JWT Decoder
See what's inside your JWT. We won't tell anyone.
What this does
Paste a JWT and see what's actually in it. A JWT is three chunks of base64url-encoded JSON separated by dots: header, payload, signature. The header and payload are just encoded, not encrypted, which means anyone can read them. This tool splits on the dots and decodes the first two parts. The signature stays as raw base64 because verifying it requires the secret or public key.
Common use cases
Debugging 401s. Your API returns unauthorized and you need to check if the token expired. Compare the exp claim against the current time. Timestamps here get converted to human-readable dates because nobody thinks in Unix epochs.
Environment mismatches.
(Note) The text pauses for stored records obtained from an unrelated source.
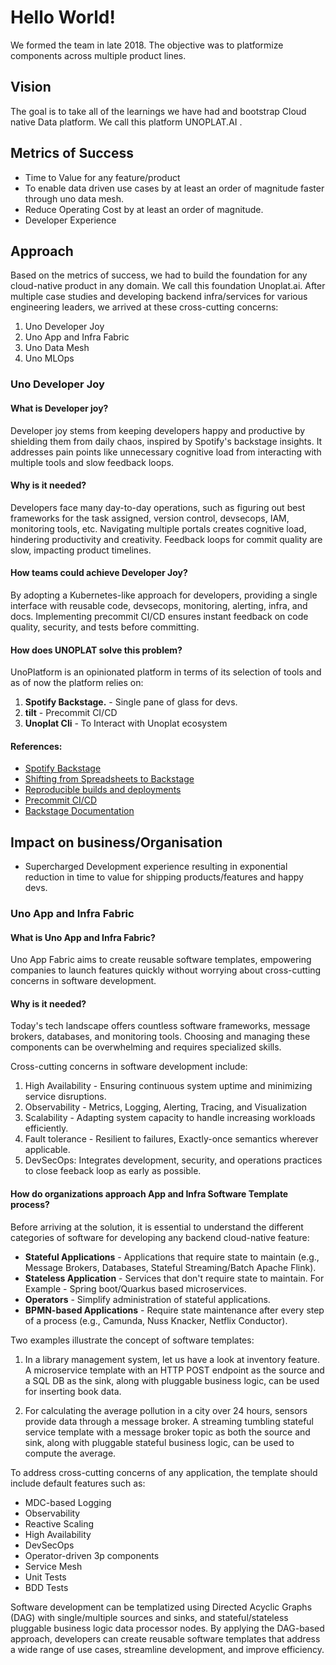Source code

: # Hello World!

We formed the team in late 2018. The objective was to platformize components across multiple product lines.

## Vision

The goal is to take all of the learnings we have had and bootstrap Cloud native Data platform. We call this platform UNOPLAT.AI .

## Metrics of Success

* Time to Value for any feature/product
* To enable data driven use cases by at least an order of magnitude faster through uno data mesh.
* Reduce Operating Cost by at least an order of magnitude.
* Developer Experience

## Approach

Based on the metrics of success, we had to build the foundation for any cloud-native product in any domain. We call this foundation Unoplat.ai.
After multiple case studies and developing backend infra/services for various engineering leaders, we arrived at these cross-cutting concerns:

1. Uno Developer Joy
2. Uno App and Infra Fabric
3. Uno Data Mesh
4. Uno MLOps

### Uno Developer Joy

#### What is Developer joy?

Developer joy stems from keeping developers happy and productive by shielding them from daily chaos, inspired by Spotify's backstage insights. It addresses pain points like unnecessary cognitive load from interacting with multiple tools and slow feedback loops.

#### Why is it needed?

Developers face many day-to-day operations, such as figuring out best frameworks for the task assigned, version control, devsecops, IAM, monitoring tools, etc. Navigating multiple portals creates cognitive load, hindering productivity and creativity. Feedback loops for commit quality are slow, impacting product timelines.

#### How teams could achieve Developer Joy?

By adopting a Kubernetes-like approach for developers, providing a single interface with reusable code, devsecops, monitoring, alerting, infra, and docs. Implementing precommit CI/CD ensures instant feedback on code quality, security, and tests before committing.

#### How does **UNOPLAT** solve this problem?

UnoPlatform is an opinionated platform in terms of its selection of tools and as of now the platform relies on:
1.  **Spotify Backstage.** - Single pane of glass for devs.
2.  **tilt** - Precommit CI/CD
3. **Unoplat Cli**  - To Interact with Unoplat ecosystem

#### References:
* [Spotify Backstage](https://backstage.io)
* [Shifting from Spreadsheets to Backstage](https://www.youtube.com/watch?v=lCgDiusuixM)
* [Reproducible builds and deployments](https://nixos.org)
* [Precommit CI/CD](https://tilt.dev/)
* [Backstage Documentation](https://backstage.io/docs/overview/what-is-backstage)

## Impact on business/Organisation

* Supercharged Development experience resulting in exponential reduction in time to value for shipping products/features and happy devs.

### Uno App and Infra Fabric

#### What is Uno App and Infra Fabric?

Uno App Fabric aims to create reusable software templates, empowering companies to launch features quickly without worrying about cross-cutting concerns in software development.

#### Why is it needed?

Today's tech landscape offers countless software frameworks, message brokers, databases, and monitoring tools. Choosing and managing these components can be overwhelming and requires specialized skills.

Cross-cutting concerns in software development include:

1. High Availability - Ensuring continuous system uptime and minimizing service disruptions.
2. Observability - Metrics, Logging, Alerting, Tracing, and Visualization
3. Scalability - Adapting system capacity to handle increasing workloads efficiently.
4. Fault tolerance - Resilient to failures, Exactly-once semantics wherever applicable.
5. DevSecOps: Integrates development, security, and operations practices to close feeback loop as early as possible.

#### How do organizations approach App and Infra Software Template process?

Before arriving at the solution, it is essential to understand the different categories of software for developing any backend cloud-native feature:

* **Stateful Applications** - Applications that require state to maintain (e.g., Message Brokers, Databases, Stateful Streaming/Batch Apache Flink).
* **Stateless Application** -  Services that don't require state to maintain. For Example - Spring boot/Quarkus based microservices.
* **Operators** - Simplify administration of stateful applications.
* **BPMN-based Applications** - Require state maintenance after every step of a process (e.g., Camunda, Nuss Knacker, Netflix Conductor).

Two examples illustrate the concept of software templates:

1. In a library management system, let us have a look at inventory feature. A microservice template with an HTTP POST endpoint as the source and a SQL DB as the sink, along with pluggable business logic, can be used for inserting book data.

2. For calculating the average pollution in a city over 24 hours, sensors provide data through a message broker. A streaming tumbling stateful service template with a message broker topic as both the source and sink, along with pluggable stateful business logic, can be used to compute the average.

To address cross-cutting concerns of any application, the template should include default features such as:

* MDC-based Logging
* Observability
* Reactive Scaling
* High Availability
* DevSecOps
* Operator-driven 3p components
* Service Mesh
* Unit Tests
* BDD Tests

Software development can be templatized using Directed Acyclic Graphs (DAG) with single/multiple sources and sinks, and stateful/stateless pluggable business logic data processor nodes. By applying the DAG-based approach, developers can create reusable software templates that address a wide range of use cases, streamline development, and improve efficiency.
The token works in staging but not production because the aud claim doesn't match. Or the iss points to the wrong auth server. All obvious once you can see the payload.
Understanding what's in a token. Standard claims include sub (user ID), iat (issued at), exp (expiration), iss (issuer), and aud (audience). Most JWTs also carry custom claims: roles, permissions, email, whatever the auth system packed in.
Things to know
Decoding a JWT does not mean trusting it. Anyone can create a JWT with any payload they want. The signature is what proves it's legitimate, and verifying that requires the server's secret or public key. This tool shows you what's in the token. It doesn't tell you whether the token is genuine. Never make authorization decisions based on a decoded-but-unverified JWT.
The header usually contains alg (signing algorithm, typically RS256 or HS256) and typ (almost always "JWT"). Sometimes a kid (key ID) appears too, telling the verifier which key to use. Not exciting, but useful when debugging auth issues across multiple key rotations.
Privacy
Everything happens in your browser. Your tokens never leave the page. This matters because JWTs often contain user IDs, emails, roles, and session data you probably don't want in someone else's server logs.